Recorded data:

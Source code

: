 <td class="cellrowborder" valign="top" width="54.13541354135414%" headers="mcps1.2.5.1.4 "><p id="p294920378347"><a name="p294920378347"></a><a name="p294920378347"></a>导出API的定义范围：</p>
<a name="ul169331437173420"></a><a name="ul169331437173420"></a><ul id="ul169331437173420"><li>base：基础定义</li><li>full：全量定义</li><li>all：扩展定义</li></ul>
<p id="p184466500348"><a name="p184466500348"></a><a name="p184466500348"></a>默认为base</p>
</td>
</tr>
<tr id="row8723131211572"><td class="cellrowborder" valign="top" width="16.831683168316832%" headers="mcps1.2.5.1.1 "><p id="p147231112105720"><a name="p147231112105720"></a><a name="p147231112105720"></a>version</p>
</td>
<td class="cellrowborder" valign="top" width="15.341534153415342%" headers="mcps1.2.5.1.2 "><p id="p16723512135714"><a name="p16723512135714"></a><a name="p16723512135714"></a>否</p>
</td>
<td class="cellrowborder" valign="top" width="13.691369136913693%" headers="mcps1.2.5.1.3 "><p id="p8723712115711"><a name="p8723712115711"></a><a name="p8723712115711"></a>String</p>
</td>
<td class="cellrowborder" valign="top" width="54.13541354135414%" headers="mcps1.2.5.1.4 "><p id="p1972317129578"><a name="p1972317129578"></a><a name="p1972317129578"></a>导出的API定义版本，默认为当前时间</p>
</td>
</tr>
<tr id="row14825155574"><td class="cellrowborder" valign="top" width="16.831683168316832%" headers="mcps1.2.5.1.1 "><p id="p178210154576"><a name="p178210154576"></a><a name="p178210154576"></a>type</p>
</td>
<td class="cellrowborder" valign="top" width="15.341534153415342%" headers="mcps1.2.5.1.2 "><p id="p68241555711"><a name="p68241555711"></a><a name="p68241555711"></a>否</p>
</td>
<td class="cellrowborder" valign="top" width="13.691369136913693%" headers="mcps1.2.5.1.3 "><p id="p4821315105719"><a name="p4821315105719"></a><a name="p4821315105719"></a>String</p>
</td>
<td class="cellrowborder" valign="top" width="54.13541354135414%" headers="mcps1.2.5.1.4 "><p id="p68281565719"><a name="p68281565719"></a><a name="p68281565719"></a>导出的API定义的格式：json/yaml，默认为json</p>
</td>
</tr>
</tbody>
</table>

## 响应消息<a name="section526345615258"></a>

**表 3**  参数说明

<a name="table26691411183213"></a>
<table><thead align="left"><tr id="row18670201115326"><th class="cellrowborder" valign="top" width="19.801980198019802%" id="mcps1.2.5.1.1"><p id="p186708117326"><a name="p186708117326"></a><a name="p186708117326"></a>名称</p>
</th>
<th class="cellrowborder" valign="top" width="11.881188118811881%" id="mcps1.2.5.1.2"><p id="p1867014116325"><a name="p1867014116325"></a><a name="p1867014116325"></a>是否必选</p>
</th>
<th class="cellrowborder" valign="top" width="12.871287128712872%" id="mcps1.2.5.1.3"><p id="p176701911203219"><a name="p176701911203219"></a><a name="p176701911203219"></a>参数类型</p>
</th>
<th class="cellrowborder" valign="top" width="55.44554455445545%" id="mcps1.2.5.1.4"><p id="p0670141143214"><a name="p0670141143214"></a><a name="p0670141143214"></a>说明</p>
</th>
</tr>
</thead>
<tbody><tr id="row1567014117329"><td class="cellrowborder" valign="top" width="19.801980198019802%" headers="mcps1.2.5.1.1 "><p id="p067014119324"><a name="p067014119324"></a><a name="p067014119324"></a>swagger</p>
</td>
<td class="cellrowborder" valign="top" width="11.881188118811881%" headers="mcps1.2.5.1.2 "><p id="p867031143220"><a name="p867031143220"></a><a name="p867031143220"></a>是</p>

Your task: Copy out every entry exactly.

Finished exercise:
Source code

: <td class="cellrowborder" valign="top" width="54.13541354135414%" headers="mcps1.2.5.1.4 "><p id="p294920378347"><a name="p294920378347"></a><a name="p294920378347"></a>导出API的定义范围：</p>
<a name="ul169331437173420"></a><a name="ul169331437173420"></a><ul id="ul169331437173420"><li>base：基础定义</li><li>full：全量定义</li><li>all：扩展定义</li></ul>
<p id="p184466500348"><a name="p184466500348"></a><a name="p184466500348"></a>默认为base</p>
</td>
</tr>
<tr id="row8723131211572"><td class="cellrowborder" valign="top" width="16.831683168316832%" headers="mcps1.2.5.1.1 "><p id="p147231112105720"><a name="p147231112105720"></a><a name="p147231112105720"></a>version</p>
</td>
<td class="cellrowborder" valign="top" width="15.341534153415342%" headers="mcps1.2.5.1.2 "><p id="p16723512135714"><a name="p16723512135714"></a><a name="p16723512135714"></a>否</p>
</td>
<td class="cellrowborder" valign="top" width="13.691369136913693%" headers="mcps1.2.5.1.3 "><p id="p8723712115711"><a name="p8723712115711"></a><a name="p8723712115711"></a>String</p>
</td>
<td class="cellrowborder" valign="top" width="54.13541354135414%" headers="mcps1.2.5.1.4 "><p id="p1972317129578"><a name="p1972317129578"></a><a name="p1972317129578"></a>导出的API定义版本，默认为当前时间</p>
</td>
</tr>
<tr id="row14825155574"><td class="cellrowborder" valign="top" width="16.831683168316832%" headers="mcps1.2.5.1.1 "><p id="p178210154576"><a name="p178210154576"></a><a name="p178210154576"></a>type</p>
</td>
<td class="cellrowborder" valign="top" width="15.341534153415342%" headers="mcps1.2.5.1.2 "><p id="p68241555711"><a name="p68241555711"></a><a name="p68241555711"></a>否</p>
</td>
<td class="cellrowborder" valign="top" width="13.691369136913693%" headers="mcps1.2.5.1.3 "><p id="p4821315105719"><a name="p4821315105719"></a><a name="p4821315105719"></a>String</p>
</td>
<td class="cellrowborder" valign="top" width="54.13541354135414%" headers="mcps1.2.5.1.4 "><p id="p68281565719"><a name="p68281565719"></a><a name="p68281565719"></a>导出的API定义的格式：json/yaml，默认为json</p>
</td>
</tr>
</tbody>
</table>

## 响应消息<a name="section526345615258"></a>

**表 3**  参数说明

<a name="table26691411183213"></a>
<table><thead align="left"><tr id="row18670201115326"><th class="cellrowborder" valign="top" width="19.801980198019802%" id="mcps1.2.5.1.1"><p id="p186708117326"><a name="p186708117326"></a><a name="p186708117326"></a>名称</p>
</th>
<th class="cellrowborder" valign="top" width="11.881188118811881%" id="mcps1.2.5.1.2"><p id="p1867014116325"><a name="p1867014116325"></a><a name="p1867014116325"></a>是否必选</p>
</th>
<th class="cellrowborder" valign="top" width="12.871287128712872%" id="mcps1.2.5.1.3"><p id="p176701911203219"><a name="p176701911203219"></a><a name="p176701911203219"></a>参数类型</p>
</th>
<th class="cellrowborder" valign="top" width="55.44554455445545%" id="mcps1.2.5.1.4"><p id="p0670141143214"><a name="p0670141143214"></a><a name="p0670141143214"></a>说明</p>
</th>
</tr>
</thead>
<tbody><tr id="row1567014117329"><td class="cellrowborder" valign="top" width="19.801980198019802%" headers="mcps1.2.5.1.1 "><p id="p067014119324"><a name="p067014119324"></a><a name="p067014119324"></a>swagger</p>
</td>
<td class="cellrowborder" valign="top" width="11.881188118811881%" headers="mcps1.2.5.1.2 "><p id="p867031143220"><a name="p867031143220"></a><a name="p867031143220"></a>是</p>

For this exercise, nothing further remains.